Our investor wants her $800,000 retirement account to grow to $1,917,247 by the time she is 65, which implies a compound annualized return of 6% during the remaining 15 years. Her horizon for the education account is shorter, only three years, and she wants that account to grow to $188,957, which implies a compound annualized return of 8%. Our investor’s horizon for the bequest account is long—25 years—but she has an ambitious aspiration; she wants her current account of $50,000 to grow to $850,003, which implies a compound annualized return of 12%.

The mean–variance efficient frontier faced by our investor is determined by the characteristics of available securities, namely, their expected returns, standard deviations, and correlations. She creates three mental account subportfolios associated with her three goals and will evaluate her progress toward her goals once a year, adjusting her goals and mental account subportfolios as necessary. Each mental account subportfolio is optimized by the mean–variance procedure. The optimal mean–variance subportfolio for the retirement goal is the one that corresponds to an expected return of 6%. The 6% expected return also determines the risk of this subportfolio. Mental account subportfolios are created similarly for the education goal, with its expected return of 8%, and the bequest goal, with its expected return of 12%. Exhibit 3 provides a summary of the mental account subportfolios and their related return and risk characteristics.

To keep our example simple, assume there are only three assets: a bond mutual fund or ETF with an expected return of 2% a year and a standard deviation of 5%, a conservative stock mutual fund or ETF with an expected return of 8% a year and a standard deviation of 20%, and an aggressive stock mutual fund or ETF with an expected return of 15% a year and a standard deviation of 40%. The returns of the bond fund are uncorrelated with the returns of the two stock funds. The returns of the two stock funds have a 25% correlation.

Our investor calculates three mean–variance efficient subportfolios corresponding to the three goals. They are displayed in Exhibit 4 along with the overall portfolio. The standard deviation of the returns of the retirement subportfolio is the lowest at 10.45%, followed by the 15.23% of the education subportfolio and the 25.28% of the bequest subportfolio. The 6.60% expected return of the overall portfolio is a weighted average of the returns of the three mental account subportfolios, but the 11.85% standard deviation of the overall portfolio is different from the weighted average of the standard deviations of the three mental account subportfolios.

Asking our investor to state her preferences for expected return and standard deviations for each goal is better than asking her to state her preferences for the expected return and standard deviation of the overall portfolio. The latter requires that she aggregate the three goals in her mind, which is difficult.
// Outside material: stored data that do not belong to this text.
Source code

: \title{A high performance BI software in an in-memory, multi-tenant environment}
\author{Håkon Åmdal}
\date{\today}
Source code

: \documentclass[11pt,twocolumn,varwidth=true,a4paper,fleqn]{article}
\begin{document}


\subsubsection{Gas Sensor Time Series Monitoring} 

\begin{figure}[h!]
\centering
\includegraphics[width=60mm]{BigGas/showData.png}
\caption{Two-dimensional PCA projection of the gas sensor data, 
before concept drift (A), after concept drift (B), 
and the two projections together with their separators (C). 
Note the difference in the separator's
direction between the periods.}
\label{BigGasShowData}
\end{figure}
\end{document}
It is easier to match low risk tolerance with the retirement subportfolio, medium risk tolerance with the education subportfolio, and high risk tolerance with the bequest subportfolio than to match a weighted-average risk attitude toward the three goals.
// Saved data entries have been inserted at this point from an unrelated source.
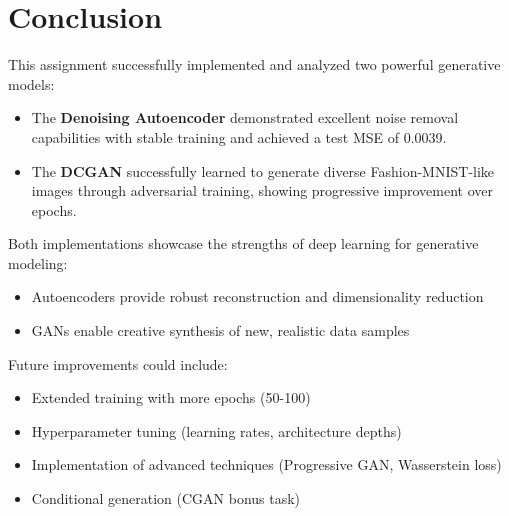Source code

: \documentclass[11pt,a4paper]{article}
\begin{document}
\section{Conclusion}

This assignment successfully implemented and analyzed two powerful generative models:

\begin{itemize}
    \item The \textbf{Denoising Autoencoder} demonstrated excellent noise removal capabilities with stable training and achieved a test MSE of 0.0039.
    \item The \textbf{DCGAN} successfully learned to generate diverse Fashion-MNIST-like images through adversarial training, showing progressive improvement over epochs.
\end{itemize}

Both implementations showcase the strengths of deep learning for generative modeling:
\begin{itemize}
    \item Autoencoders provide robust reconstruction and dimensionality reduction
    \item GANs enable creative synthesis of new, realistic data samples
\end{itemize}

Future improvements could include:
\begin{itemize}
    \item Extended training with more epochs (50-100)
    \item Hyperparameter tuning (learning rates, architecture depths)
    \item Implementation of advanced techniques (Progressive GAN, Wasserstein loss)
    \item Conditional generation (CGAN bonus task)
\end{itemize}
\end{document}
Moreover, since our investor has little sense of her true attitude toward risk in the overall portfolio, asking her to state that risk attitude is likely to result in her choosing a portfolio on the efficient frontier that does not correspond well to her true risk attitude. There is a loss that comes from choosing the wrong portfolio on the efficient frontier, and that loss can range between a few basis points of annual return to several percentage points. See Exhibit 5 for a schematic representation of these losses.

Mental account subportfolios and the overall portfolio are always on the mean–variance efficient frontier when there are no constraints on allocation, such as a preclusion of short or leveraged positions (see Exhibit 6). Mental account subportfolios may be a few annual basis points below the mean–variance efficient frontier when such constraints are imposed. Yet even such small losses are rarely incurred in usual practice, as financial advisors rarely recommend overall portfolios with short or leveraged positions.

The proportion allocated to the bond fund is highest in the retirement subportfolio, lower in the education subportfolio, and lowest in the bequest portfolio. Arranging the overall portfolio as a set of three mental account subportfolios does not imply that we need three “real” accounts for each fund, or one for the bond fund in the retirement subportfolio, another for the bond fund in the education subportfolio, and a third for the bond fund in the bequest subportfolio. Instead, we have one real bond fund account and three “virtual” bond accounts listing the allocation in the bond fund of each subportfolio. Financial advisors can provide portfolio reports to their clients in two formats—real account formats for the overall portfolio and virtual account formats for each of the mental account subportfolios (see Exhibit 7).

The presentation of the overall portfolio as the sum of the three mental account subportfolios has an advantage over a sole presentation of the overall portfolio. The mental account subportfolios’ presentation speaks the language of investors. Investors want to reach their goals, not have portfolios only on the mean–variance efficient frontier. Goal-based mental account subportfolios let investors articulate each goal, the horizon of each goal, and the attitude toward risk for each goal. Telling the investor that the expected return of her overall portfolio is 6.60% and its standard deviation is 11.85% tells her little because the overall portfolio combines three very different goals. Telling her the expected returns and standard deviations of each subportfolio highlights her goals.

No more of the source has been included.